- **MATERIAL PROVIDED**:
──────────

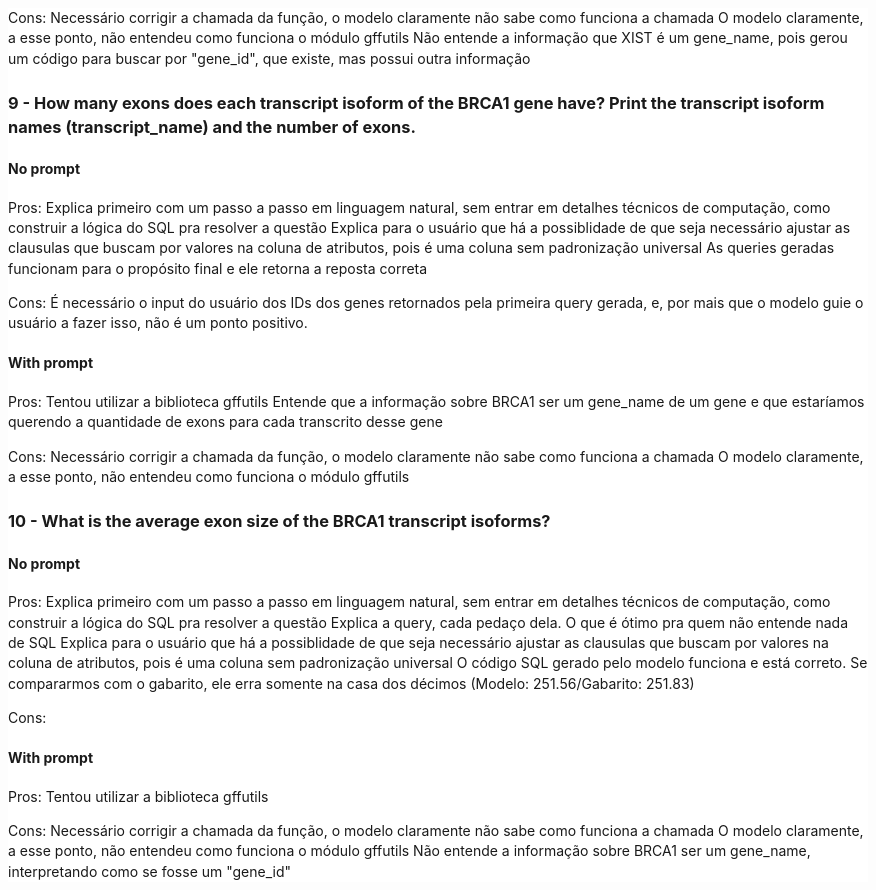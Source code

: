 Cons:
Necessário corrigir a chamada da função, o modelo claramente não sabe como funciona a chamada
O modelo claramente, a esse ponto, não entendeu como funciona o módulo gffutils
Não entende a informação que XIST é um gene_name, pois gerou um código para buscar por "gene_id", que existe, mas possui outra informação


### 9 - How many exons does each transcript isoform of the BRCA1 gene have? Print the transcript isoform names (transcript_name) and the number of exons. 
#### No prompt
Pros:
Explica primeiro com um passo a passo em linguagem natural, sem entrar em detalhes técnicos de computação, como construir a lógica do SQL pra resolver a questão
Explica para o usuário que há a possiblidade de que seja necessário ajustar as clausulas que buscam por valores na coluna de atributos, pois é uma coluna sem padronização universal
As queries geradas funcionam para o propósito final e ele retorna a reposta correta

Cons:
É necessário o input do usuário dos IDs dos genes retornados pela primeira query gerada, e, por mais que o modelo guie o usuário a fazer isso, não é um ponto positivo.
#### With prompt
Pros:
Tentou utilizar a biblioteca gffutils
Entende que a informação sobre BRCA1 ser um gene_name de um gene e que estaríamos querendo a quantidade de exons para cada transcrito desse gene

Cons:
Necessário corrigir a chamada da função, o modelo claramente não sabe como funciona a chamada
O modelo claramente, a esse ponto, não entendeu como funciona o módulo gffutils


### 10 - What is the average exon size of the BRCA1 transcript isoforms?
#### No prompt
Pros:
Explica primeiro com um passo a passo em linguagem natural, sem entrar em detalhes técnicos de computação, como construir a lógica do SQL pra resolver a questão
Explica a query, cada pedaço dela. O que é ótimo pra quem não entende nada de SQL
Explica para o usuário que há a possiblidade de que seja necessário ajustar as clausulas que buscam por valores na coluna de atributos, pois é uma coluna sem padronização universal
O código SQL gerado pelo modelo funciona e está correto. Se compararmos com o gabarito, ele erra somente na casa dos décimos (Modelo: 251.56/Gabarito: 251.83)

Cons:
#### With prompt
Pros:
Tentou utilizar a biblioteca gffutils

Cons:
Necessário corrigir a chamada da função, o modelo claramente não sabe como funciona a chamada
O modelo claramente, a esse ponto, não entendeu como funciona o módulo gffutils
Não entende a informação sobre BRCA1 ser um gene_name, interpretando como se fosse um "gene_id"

──────────

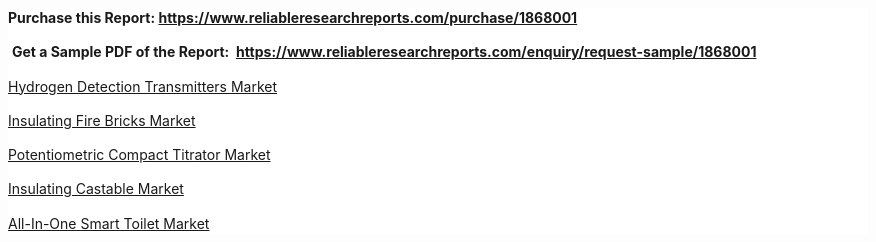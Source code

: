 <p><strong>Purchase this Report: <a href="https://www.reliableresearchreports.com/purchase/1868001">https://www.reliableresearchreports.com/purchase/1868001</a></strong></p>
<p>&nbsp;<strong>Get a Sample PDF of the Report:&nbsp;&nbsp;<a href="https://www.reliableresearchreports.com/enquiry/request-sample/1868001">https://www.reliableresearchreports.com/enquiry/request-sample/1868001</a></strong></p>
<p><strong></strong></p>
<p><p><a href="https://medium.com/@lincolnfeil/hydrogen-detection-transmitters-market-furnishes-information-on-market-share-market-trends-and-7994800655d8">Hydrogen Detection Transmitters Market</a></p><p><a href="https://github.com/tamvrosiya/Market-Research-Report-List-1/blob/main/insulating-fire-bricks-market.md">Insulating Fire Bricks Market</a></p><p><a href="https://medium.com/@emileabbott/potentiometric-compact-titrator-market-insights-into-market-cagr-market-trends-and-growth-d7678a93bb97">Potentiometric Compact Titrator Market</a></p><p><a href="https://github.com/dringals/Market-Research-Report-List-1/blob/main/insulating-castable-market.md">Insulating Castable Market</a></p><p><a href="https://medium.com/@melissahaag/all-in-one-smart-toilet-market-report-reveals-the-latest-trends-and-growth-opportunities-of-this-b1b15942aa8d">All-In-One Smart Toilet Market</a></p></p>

──────────

- **TASK ITEM**: For every line of the material above that contains the word "código", show the line.

- **RESULT FOR THIS EXERCISE**:
Não entende a informação que XIST é um gene_name, pois gerou um código para buscar por "gene_id", que existe, mas possui outra informação
O código SQL gerado pelo modelo funciona e está correto. Se compararmos com o gabarito, ele erra somente na casa dos décimos (Modelo: 251.56/Gabarito: 251.83)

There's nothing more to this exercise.